In this tutorial, we have shown how GAN-based data augmentation method could be employed to train a fairer Attribute Classifier in the presense of correlation between target label (Arched eyebrows) and a protected attribute (Gender Expression). In the same way, you may try different attribute classifiers. If there is bias in baseline Attribute Classifier model, try to balance the training data with an approach like GAN for data augmentation. To train different attribute classifiers, please refer to our GitHub page and follow the steps.

### References
1. Ramaswamy, Vikram V., Sunnie SY Kim, and Olga Russakovsky. "Fair attribute classification through latent space de-biasing." Proceedings of the IEEE/CVF Conference on Computer Vision and Pattern Recognition. 2021
2. Goodfellow, Ian, et al. "Generative adversarial nets." Advances in neural information processing systems 27 (2014).

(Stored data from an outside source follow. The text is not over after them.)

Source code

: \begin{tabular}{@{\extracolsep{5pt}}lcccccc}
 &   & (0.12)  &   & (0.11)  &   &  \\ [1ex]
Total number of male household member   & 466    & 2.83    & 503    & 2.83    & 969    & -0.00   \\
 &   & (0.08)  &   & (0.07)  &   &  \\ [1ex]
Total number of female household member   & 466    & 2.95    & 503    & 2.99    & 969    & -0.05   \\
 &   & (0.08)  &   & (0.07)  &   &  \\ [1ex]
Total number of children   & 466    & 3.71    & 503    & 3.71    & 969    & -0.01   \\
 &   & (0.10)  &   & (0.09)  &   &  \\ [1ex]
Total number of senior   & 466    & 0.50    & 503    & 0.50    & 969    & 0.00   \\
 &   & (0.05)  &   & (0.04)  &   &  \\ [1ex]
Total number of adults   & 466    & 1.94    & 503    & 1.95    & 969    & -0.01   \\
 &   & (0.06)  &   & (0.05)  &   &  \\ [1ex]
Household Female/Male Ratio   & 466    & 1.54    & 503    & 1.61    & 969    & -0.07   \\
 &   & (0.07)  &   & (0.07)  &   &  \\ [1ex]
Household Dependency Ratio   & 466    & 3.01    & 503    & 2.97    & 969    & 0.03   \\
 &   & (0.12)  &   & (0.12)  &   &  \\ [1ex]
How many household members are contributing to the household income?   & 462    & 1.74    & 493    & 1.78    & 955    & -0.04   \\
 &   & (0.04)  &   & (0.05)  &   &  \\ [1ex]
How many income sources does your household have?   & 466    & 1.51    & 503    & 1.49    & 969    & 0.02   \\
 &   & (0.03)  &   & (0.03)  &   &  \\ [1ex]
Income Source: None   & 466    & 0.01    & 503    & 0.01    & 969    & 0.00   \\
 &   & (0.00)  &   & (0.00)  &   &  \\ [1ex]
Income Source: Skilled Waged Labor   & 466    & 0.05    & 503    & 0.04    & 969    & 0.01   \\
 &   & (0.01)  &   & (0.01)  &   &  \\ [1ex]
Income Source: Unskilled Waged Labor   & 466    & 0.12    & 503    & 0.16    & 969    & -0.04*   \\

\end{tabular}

3. Liu, Ziwei, et al. "Large-scale celebfaces attributes (celeba) dataset." Retrieved August 15.2018 (2018): 11.
4. Kingma, Diederik P., and Jimmy Ba. "Adam: A method for stochastic optimization." arXiv preprint arXiv:1412.6980 (2014).
5. Lokhande, Vishnu Suresh, et al. "Fairalm: Augmented lagrangian method for training fair models with little regret." European Conference on Computer Vision. Springer, Cham, 2020.
6. Wang, Angelina, and Olga Russakovsky. "Directional bias amplification." International Conference on Machine Learning. PMLR, 2021.
7. Chen, Mingliang, and Min Wu. "Towards threshold invariant fair classification." Conference on Uncertainty in Artificial Intelligence. PMLR, 2020.